The municipal, provincial and federal governments have banded together to use taxpayers money to build a transportation link between Vancouver and the southern Lower Mainland municipalities. This is known as the RAV Line. There are two different routes, one far more expensive than the other. The Arbutus Street route would follow an existing - and recently abandoned - rail road track. The Cambie Street route requires tunneling and the building of an elevated track through a residential neighborhood. The Arbutus track would save tax-payers a billion dollars. Which system do you think our frugal and tax conscious neocons choose? If you said Arbutus go stand in the corner, dunce, why Cambie, of course!

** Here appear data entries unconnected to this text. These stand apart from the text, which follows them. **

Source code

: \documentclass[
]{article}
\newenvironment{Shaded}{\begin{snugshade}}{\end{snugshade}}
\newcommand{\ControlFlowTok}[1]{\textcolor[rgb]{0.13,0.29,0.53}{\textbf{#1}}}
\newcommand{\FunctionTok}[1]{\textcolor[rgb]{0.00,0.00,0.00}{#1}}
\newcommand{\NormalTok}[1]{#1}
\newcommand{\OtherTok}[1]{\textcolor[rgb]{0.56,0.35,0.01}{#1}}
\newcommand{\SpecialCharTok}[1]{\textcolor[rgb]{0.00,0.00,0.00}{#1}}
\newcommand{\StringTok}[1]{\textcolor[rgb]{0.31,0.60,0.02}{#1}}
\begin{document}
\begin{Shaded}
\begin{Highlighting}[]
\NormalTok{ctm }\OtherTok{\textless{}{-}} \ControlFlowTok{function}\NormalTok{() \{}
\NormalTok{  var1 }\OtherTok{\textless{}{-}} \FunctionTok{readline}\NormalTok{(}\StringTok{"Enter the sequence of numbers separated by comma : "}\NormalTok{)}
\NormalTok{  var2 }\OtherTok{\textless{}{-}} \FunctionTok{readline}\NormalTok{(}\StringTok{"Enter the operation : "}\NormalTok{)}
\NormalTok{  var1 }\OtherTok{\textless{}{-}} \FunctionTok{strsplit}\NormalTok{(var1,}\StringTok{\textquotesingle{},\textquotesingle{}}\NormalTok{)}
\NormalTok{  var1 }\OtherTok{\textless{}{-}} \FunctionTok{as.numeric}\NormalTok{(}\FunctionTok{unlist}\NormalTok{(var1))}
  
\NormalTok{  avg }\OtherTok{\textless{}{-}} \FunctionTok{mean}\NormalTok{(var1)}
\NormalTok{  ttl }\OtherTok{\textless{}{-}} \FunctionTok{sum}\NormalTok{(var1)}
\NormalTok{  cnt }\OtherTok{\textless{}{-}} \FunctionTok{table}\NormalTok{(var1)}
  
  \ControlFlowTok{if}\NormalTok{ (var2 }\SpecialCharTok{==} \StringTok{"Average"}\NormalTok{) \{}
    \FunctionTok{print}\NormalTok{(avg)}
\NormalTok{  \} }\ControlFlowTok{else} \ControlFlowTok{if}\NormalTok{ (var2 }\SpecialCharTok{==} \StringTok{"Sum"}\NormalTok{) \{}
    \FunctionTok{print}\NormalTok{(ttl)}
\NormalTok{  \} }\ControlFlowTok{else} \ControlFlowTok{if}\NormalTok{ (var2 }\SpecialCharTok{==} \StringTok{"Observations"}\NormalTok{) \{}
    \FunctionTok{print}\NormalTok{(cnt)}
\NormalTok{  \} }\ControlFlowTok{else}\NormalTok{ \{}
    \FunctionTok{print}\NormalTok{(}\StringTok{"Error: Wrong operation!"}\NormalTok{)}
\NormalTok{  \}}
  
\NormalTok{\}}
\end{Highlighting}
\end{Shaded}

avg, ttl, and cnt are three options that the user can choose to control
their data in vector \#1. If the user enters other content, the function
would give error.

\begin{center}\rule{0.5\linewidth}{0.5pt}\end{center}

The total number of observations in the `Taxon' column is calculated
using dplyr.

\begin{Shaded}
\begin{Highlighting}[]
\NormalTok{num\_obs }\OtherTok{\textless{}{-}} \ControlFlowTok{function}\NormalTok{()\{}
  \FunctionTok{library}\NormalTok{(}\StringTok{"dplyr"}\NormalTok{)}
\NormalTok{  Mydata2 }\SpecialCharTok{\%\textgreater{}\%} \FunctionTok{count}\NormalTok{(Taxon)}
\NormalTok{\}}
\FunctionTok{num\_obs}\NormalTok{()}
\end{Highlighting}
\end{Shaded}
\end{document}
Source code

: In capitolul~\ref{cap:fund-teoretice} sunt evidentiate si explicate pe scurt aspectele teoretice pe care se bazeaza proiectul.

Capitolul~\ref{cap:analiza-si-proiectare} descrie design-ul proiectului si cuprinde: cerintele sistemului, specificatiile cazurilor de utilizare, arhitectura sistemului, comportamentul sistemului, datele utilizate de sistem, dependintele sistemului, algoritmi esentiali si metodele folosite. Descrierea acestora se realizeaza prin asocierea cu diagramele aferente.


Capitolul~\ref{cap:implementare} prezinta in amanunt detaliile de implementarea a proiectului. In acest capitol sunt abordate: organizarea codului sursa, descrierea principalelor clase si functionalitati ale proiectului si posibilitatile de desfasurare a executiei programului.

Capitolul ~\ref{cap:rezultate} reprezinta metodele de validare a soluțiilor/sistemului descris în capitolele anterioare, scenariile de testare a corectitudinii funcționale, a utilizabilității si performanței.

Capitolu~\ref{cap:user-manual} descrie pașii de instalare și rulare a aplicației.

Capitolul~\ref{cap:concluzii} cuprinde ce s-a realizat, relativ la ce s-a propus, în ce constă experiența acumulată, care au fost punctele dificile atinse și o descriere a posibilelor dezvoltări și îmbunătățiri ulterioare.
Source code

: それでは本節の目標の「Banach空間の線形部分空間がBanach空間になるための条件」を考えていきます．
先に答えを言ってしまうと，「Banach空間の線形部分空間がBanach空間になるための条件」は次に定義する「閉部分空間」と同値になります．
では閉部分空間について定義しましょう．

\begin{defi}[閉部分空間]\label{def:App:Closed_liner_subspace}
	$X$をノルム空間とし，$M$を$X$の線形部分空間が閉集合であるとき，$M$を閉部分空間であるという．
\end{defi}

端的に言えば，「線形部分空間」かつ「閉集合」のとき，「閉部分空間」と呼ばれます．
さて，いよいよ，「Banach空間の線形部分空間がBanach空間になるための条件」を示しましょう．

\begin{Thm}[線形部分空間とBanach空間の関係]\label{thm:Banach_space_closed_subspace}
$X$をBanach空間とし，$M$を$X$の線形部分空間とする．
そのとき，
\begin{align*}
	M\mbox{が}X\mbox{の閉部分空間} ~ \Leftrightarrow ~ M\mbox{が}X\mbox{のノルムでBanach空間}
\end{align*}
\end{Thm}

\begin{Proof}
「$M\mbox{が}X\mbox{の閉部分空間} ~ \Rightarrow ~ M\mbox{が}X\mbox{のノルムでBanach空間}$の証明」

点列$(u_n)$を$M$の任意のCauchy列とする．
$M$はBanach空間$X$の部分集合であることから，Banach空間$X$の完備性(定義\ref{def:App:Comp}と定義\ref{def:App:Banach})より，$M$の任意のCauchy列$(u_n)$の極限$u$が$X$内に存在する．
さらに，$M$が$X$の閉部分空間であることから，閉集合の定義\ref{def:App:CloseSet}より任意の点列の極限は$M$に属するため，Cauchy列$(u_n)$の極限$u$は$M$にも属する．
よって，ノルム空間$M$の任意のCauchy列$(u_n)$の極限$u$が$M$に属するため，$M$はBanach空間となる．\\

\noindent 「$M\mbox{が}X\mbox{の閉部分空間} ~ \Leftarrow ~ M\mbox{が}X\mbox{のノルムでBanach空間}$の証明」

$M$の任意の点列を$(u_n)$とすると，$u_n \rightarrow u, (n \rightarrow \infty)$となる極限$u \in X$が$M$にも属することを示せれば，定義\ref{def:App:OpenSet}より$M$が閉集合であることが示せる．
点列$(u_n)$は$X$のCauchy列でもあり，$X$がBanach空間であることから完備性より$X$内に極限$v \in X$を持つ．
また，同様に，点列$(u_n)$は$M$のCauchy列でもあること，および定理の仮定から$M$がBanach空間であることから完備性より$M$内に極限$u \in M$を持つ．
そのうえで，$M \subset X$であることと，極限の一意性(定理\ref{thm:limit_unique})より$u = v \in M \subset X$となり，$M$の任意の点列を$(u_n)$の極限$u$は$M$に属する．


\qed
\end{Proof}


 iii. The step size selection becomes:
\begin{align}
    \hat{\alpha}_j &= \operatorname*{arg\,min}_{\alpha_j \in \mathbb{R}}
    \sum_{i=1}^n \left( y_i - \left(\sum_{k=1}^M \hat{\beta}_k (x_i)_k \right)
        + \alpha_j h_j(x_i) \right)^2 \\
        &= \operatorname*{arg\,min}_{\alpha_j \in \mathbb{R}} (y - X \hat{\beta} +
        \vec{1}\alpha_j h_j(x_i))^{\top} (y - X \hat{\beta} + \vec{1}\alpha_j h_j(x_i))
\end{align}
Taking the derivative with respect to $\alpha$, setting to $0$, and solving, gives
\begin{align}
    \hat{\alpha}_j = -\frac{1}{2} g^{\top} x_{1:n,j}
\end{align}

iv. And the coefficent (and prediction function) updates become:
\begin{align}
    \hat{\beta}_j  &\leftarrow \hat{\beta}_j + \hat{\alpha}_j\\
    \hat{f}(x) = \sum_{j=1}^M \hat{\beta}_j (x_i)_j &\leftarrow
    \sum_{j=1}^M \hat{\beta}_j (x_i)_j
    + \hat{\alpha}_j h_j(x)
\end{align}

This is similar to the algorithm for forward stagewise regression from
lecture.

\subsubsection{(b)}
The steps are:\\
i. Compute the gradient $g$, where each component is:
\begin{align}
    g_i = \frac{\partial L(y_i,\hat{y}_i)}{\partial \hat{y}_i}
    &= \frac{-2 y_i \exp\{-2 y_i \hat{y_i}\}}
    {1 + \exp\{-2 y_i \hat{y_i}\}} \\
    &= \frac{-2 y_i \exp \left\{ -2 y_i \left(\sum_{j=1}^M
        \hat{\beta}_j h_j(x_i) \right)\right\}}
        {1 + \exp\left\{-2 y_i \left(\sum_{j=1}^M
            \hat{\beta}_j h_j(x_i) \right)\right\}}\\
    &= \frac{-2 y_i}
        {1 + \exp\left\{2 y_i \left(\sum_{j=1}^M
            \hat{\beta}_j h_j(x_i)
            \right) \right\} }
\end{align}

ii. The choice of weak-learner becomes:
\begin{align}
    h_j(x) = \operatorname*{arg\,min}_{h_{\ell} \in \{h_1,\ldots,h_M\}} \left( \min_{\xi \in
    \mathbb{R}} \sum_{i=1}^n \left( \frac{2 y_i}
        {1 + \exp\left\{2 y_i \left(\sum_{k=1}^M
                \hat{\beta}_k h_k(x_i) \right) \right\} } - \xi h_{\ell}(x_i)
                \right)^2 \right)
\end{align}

This is a classic example of "When it's something WE want, there is no money in the till, When it's something THEY want, the sky's the limit." It also shows how government is a racket, a means of funneling tax money to friends and associates of the politicians and bureaucrats. Why chose the expensive route? A billion extra dollars channeled into the pockets of the construction companies which back the politicians, that's why.

Saturday, November 05, 2005


I am back in Montreal again after two weeks in Naniamo on on Vancouver Island. Great weather, mile upon mile of bike paths and so many people walking. You can buy fish right off the boat in the harbour. If you are in the old part of the city you can walk to just about everything you want. There is a whole street of book shops and music stores. Then there is the down side. Naniamo used to have a large and thriving coop, a cooperative shopping center, in fact. We went to visit it, finding to our despair that the Coop went bankrupt last year and is no more. The same happened in Campbell River, we were told. When the big box stores moved in, the Coop couldn't compete. Low wages and lousy working conditions won out over reasonable wages and working conditions. The loss of the Coop is a loss for the city as a whole, for lower wages mean less wealth to recycle through other businesses and Coop profits remained in the community instead of feeding a foreign corporation. (They do have a credit union system which seems more popular than the banks, however.)

Funny thing, the city can tell you in great detail how to build your house, yet there are no zoning regulations to protect the public against these monsters. Naniamo is a small city, yet all the big boxes are built on the far northern reaches of the city limits. Not only have they killed the Coop, but also gutted the down town core by draining the customers away from the city center and forcing people to drive ten miles to buy a bed or a wheel barrow. Fine for the auto and petroleum industries, but piss poor for a people who pride themselves on having environmental consciousness.